La oposición política, que es de la esencia de la vida democrática, se expresa preferentemente en los Parlamentos, Congresos o Asambleas, en los cuales goza de especiales privilegios para el ejercicio de su indispensable tarea. Por supuesto los medios de comunicación, los foros y otros escenarios contribuyen a darle más eco y significación al ejercicio legítimo de la oposición.
La utilización de la calle es un recurso extraordinario que viene a suplir las deficiencias de los mecanismos señalados anteriormente. Tiene sentido -y claro está enorme riesgo-, frente a una dictadura o a un régimen autocrático. Como cuando ocurrieron movilizaciones contra el gobierno de Gustavo Rojas Pinilla, particularmente las que llevaron al 10 de mayo de 1957. O las que se produjeron contra el régimen dictatorial de Chávez, en Venezuela, y que pese a su carácter multitudinario no tuvieron mayor efecto.
Las olas migratorias que ocurrieron en Cuba operan ahora frente a otros regímenes autoritarios o totalitarios. Son la expresión desesperada de ciudadanos y familias que no ven otra salida para su supervivencia que la de huir de su propia patria, corriendo riesgos de otra naturaleza, en muchas ocasiones mortales. Por ejemplo, desde cuando se instauró el Socialismo del Siglo XXI en Venezuela, han huido 7.1 millones de personas. Una manera, es duro decirlo, de aliviar los problemas de ese tipo de gobiernos.
Cada día es más notorio en el mundo que la calle se ha venido convirtiendo en el procedimiento preferido de quienes están en desacuerdo con alguna decisión o, en general, con un régimen político. Los chalecos amarillos en París o la “explosión social” en Chile y otros países latinoamericanos, incluida Colombia. Y ahora Brasil y, quien lo creyera, en una democracia ejemplar como la de Estados Unidos, en diferentes ciudades, por diversos motivos y, cómo olvidarlo, el 6 de enero de 2022, en la propia capital de ese país.

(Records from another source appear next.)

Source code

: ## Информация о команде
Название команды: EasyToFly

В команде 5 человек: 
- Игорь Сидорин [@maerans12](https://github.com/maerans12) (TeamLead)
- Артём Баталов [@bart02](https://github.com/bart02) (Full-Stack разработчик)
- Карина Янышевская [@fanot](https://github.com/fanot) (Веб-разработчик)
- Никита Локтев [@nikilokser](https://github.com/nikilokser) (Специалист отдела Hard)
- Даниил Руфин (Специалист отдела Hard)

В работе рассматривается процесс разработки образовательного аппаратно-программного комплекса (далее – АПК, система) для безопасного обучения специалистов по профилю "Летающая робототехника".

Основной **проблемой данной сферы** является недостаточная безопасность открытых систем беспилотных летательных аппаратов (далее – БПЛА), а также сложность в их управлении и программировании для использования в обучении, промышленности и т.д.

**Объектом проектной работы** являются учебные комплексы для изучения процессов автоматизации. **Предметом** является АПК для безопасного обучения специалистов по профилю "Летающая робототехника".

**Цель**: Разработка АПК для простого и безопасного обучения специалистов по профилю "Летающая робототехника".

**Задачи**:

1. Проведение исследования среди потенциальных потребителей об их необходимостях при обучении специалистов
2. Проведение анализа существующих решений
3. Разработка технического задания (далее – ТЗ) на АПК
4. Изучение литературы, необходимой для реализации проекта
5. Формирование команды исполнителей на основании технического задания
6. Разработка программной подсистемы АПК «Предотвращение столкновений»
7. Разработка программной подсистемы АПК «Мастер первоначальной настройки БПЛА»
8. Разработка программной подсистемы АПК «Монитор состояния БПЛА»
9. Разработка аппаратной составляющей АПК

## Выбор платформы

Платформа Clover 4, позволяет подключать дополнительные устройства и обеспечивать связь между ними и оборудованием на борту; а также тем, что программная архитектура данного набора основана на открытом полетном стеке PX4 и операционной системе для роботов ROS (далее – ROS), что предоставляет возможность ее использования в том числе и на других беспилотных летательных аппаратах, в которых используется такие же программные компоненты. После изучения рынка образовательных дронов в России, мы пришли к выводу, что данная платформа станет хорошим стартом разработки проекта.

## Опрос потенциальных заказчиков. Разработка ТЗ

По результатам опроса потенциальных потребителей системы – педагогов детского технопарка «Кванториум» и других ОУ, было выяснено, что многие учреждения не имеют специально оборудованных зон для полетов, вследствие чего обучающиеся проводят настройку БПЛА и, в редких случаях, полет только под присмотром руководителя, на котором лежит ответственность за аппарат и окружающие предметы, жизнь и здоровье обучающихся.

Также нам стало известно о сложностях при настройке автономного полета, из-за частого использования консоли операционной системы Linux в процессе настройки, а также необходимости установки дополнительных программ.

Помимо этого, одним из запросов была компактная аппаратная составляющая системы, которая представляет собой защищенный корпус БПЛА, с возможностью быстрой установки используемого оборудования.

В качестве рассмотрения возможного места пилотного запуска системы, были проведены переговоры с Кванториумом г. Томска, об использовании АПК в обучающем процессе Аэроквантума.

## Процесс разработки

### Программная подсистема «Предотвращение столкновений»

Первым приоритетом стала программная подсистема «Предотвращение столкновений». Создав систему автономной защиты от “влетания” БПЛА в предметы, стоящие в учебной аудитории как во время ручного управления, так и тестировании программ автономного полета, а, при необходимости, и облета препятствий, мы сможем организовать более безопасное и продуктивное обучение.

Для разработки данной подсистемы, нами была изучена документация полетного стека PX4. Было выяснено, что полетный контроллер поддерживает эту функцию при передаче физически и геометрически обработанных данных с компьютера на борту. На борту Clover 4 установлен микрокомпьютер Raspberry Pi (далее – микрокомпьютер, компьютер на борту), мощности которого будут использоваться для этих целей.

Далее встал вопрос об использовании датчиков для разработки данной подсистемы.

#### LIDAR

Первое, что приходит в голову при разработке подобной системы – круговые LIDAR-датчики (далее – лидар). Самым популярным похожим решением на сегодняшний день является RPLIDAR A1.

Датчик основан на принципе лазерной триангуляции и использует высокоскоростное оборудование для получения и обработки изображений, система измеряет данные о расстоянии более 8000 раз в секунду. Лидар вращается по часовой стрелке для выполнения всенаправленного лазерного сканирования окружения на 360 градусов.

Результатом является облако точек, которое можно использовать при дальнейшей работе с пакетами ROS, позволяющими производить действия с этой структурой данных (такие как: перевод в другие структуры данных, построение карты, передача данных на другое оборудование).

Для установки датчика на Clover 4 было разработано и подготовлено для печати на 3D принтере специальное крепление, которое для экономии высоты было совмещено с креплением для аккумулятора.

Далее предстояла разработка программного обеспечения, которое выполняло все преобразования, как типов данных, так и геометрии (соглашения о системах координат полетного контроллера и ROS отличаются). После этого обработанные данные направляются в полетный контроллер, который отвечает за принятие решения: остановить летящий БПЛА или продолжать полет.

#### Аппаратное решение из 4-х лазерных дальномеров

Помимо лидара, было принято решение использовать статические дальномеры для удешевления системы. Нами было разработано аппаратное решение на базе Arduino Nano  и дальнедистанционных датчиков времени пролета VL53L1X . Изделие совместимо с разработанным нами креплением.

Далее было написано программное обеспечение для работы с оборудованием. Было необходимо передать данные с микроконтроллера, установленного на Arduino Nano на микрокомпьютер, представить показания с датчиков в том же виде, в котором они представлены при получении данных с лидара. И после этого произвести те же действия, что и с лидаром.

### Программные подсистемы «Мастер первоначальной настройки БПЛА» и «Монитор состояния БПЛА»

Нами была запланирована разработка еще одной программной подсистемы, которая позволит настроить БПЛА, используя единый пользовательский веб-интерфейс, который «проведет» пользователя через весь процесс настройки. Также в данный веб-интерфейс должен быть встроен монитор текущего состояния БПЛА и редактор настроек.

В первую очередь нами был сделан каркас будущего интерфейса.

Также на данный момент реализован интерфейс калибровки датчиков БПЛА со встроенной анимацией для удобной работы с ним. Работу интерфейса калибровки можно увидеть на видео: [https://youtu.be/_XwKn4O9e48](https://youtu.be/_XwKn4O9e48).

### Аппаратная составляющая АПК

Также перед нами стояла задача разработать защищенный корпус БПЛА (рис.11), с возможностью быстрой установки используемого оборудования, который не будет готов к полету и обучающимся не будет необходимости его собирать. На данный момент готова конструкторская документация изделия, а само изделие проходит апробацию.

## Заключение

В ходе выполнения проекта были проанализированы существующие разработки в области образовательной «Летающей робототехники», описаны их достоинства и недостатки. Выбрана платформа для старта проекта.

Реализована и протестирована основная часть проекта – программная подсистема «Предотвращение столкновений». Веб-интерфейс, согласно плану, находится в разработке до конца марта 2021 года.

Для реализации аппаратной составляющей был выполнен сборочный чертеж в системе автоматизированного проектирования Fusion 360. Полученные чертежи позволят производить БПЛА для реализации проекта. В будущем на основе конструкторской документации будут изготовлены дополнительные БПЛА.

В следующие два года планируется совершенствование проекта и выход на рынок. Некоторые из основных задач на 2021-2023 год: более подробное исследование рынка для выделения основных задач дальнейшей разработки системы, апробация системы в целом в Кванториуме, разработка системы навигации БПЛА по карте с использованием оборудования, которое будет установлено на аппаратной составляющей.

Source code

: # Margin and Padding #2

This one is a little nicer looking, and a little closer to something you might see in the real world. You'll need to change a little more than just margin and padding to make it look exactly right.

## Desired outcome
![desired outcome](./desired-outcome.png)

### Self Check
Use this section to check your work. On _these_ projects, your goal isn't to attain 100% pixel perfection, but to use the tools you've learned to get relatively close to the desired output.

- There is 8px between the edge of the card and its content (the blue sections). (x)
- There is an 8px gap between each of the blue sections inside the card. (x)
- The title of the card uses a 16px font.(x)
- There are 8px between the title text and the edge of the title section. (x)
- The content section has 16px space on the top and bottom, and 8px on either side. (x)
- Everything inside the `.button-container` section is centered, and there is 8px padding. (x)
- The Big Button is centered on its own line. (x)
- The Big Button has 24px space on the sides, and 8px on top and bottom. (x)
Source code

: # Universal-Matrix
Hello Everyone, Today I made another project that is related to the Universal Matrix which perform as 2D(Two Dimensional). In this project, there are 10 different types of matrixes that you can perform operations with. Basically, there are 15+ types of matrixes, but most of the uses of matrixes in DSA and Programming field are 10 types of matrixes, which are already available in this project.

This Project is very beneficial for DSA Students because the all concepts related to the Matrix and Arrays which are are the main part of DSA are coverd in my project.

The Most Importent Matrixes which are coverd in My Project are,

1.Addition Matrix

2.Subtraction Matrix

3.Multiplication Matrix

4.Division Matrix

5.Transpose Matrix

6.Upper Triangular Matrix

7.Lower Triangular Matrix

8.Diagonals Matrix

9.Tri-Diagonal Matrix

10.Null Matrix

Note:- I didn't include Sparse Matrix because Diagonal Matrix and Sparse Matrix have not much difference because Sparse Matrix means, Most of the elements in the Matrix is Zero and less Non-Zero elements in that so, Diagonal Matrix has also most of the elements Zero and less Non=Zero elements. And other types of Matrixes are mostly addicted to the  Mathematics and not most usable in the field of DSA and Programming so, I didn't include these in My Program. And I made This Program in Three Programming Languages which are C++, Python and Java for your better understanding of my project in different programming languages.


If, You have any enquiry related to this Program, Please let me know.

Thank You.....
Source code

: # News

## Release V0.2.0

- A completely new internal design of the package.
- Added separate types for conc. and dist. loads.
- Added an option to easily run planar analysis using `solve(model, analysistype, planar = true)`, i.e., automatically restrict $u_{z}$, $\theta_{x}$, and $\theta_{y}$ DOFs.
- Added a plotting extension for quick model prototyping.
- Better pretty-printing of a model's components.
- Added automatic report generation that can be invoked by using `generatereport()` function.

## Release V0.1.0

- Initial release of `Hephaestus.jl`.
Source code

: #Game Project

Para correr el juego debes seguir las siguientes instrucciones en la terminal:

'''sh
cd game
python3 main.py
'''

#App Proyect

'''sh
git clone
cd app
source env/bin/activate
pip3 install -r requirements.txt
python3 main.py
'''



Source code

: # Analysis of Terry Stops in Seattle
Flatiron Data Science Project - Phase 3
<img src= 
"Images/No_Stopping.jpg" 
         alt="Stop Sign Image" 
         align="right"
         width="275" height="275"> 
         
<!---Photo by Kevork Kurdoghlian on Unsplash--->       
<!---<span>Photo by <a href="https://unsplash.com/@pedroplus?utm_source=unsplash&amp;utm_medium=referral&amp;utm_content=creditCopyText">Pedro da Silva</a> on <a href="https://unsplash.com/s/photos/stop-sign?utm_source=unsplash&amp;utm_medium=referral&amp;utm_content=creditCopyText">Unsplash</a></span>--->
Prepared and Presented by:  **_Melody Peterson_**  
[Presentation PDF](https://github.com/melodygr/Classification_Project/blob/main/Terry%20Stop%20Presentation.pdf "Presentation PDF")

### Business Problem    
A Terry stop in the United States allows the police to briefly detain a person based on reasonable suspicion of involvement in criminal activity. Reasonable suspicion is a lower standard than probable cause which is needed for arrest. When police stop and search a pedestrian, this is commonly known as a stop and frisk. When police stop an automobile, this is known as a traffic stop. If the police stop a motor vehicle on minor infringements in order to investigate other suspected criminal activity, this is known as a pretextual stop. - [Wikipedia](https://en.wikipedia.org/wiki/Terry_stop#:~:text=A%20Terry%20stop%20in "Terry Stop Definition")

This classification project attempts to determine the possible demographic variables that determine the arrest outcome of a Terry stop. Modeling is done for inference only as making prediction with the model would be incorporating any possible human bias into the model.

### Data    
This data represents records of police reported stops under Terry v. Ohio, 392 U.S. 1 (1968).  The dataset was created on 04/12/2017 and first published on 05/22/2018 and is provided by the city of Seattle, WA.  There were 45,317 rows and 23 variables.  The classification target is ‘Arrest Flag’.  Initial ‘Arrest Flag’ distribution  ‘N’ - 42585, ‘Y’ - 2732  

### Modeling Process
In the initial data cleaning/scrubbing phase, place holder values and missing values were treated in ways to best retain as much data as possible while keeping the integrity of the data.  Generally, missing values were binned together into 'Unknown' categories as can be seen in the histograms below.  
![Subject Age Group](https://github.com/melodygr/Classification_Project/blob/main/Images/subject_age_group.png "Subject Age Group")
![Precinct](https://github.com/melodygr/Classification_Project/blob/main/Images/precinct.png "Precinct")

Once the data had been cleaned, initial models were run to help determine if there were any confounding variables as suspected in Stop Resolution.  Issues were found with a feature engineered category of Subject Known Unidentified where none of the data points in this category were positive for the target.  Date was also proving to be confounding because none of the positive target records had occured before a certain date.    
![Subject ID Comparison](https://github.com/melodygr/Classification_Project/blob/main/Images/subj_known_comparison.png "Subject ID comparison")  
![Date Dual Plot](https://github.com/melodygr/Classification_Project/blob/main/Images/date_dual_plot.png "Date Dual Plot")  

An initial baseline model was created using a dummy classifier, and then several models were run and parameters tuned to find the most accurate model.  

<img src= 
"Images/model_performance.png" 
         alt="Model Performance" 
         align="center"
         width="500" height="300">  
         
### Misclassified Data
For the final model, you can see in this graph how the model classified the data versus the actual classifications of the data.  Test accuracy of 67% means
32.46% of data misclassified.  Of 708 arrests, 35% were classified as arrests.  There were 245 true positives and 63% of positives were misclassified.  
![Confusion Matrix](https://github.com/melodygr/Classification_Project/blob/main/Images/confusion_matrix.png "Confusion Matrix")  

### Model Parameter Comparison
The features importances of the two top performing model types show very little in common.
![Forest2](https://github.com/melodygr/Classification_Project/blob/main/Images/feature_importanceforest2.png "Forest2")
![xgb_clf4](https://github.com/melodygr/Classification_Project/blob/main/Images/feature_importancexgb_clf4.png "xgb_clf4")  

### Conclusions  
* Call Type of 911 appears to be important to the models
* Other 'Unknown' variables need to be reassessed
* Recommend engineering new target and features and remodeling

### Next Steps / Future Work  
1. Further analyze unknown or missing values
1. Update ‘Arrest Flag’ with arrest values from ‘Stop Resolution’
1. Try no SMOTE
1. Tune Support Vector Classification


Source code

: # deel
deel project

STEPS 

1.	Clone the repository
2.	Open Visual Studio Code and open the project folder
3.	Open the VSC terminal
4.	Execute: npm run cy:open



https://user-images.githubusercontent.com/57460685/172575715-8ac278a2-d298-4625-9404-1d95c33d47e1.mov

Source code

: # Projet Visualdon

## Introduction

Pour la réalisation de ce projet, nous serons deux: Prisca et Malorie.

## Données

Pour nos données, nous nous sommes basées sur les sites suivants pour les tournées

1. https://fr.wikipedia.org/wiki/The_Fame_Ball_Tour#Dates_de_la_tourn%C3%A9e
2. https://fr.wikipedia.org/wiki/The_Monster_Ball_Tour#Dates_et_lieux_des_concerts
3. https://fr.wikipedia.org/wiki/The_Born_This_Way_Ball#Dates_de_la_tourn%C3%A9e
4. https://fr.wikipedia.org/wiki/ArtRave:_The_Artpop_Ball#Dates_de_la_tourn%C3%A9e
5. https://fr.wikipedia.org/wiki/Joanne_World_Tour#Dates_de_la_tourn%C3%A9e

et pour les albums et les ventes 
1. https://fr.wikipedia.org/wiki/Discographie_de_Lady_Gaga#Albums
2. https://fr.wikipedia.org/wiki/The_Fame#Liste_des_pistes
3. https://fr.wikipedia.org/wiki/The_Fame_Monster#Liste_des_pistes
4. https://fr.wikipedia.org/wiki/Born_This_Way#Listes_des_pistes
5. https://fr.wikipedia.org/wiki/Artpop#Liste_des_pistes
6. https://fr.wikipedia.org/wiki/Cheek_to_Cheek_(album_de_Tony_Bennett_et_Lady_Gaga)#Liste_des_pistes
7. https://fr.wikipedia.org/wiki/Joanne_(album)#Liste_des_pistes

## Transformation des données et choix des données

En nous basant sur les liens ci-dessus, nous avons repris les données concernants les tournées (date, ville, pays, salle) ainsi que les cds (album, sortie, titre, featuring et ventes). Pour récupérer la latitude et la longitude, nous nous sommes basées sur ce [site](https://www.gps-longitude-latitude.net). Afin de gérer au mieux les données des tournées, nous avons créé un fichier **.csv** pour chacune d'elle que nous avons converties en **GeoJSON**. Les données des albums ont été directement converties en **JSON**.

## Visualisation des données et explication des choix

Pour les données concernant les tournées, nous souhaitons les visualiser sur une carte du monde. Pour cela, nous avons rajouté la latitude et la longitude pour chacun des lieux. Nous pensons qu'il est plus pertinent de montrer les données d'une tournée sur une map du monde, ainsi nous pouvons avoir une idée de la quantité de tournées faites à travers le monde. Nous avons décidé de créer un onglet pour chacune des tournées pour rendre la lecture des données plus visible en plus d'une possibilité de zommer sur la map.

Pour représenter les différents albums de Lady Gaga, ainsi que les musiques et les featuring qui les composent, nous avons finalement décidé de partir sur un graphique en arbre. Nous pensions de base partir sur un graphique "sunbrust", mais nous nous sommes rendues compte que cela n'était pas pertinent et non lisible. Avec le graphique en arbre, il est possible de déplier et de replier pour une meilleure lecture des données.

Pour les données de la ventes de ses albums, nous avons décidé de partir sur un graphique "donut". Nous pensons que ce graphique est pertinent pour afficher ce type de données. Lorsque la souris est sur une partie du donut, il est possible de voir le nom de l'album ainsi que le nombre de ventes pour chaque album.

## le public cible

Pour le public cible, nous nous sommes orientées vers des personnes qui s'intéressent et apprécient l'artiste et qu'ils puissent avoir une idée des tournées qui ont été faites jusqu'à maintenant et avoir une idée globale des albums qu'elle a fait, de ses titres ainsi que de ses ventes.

Alfonso López Michelsen cuando decidió hacer oposición a la fórmula política del Frente Nacional (1958) fundó el periódico La Calle como una de las herramientas de su estrategia política. Pero no recuerdo que la importancia de las protestas callejeras fuera más significativa que la que se hacía desde el Congreso, o desde el periódico. Aunque reclamó siempre por las limitaciones que encontraba para el cabal ejercicio de la oposición, jamás recurrió a procedimientos violentos que desnaturalizaban lo que fue una oposición ilustrada, como que lo acompañaban jóvenes profesionales de excelente formación intelectual.
Ahora se dice que el centro-derecha está acudiendo a los métodos tradicionales de la izquierda radical que infortunadamente terminaban siendo interferidos por agentes violentos, con lo cual se abrió el espacio para que se hablara de vandalismo (lo cual desacreditaba la protesta social) y, también, de “criminalización de la protesta”, lo cual debilitaba el respeto que una democracia debía tener por la protesta social.
Hoy hay ejemplos de expresiones muy violentas tanto en las democracias muy avanzadas, como en otras muy jóvenes. Y se hacen comparaciones. Se presentan similitudes. Pero parece que avanzamos en la tarea de entender mejor cómo funciona la protesta social que va acompañada de violencia, de afectación de los derechos de los ciudadanos y de irrespeto, cuando no de destrucción, de la propiedad pública o privada e inclusive de daños irreparables al patrimonio cultural histórico. Los informes que se han preparado y se están preparando sobre este nuevo fenómeno permitirán una apreciación menos emotiva de la manera como éstas se planifican, se financian y se divulgan.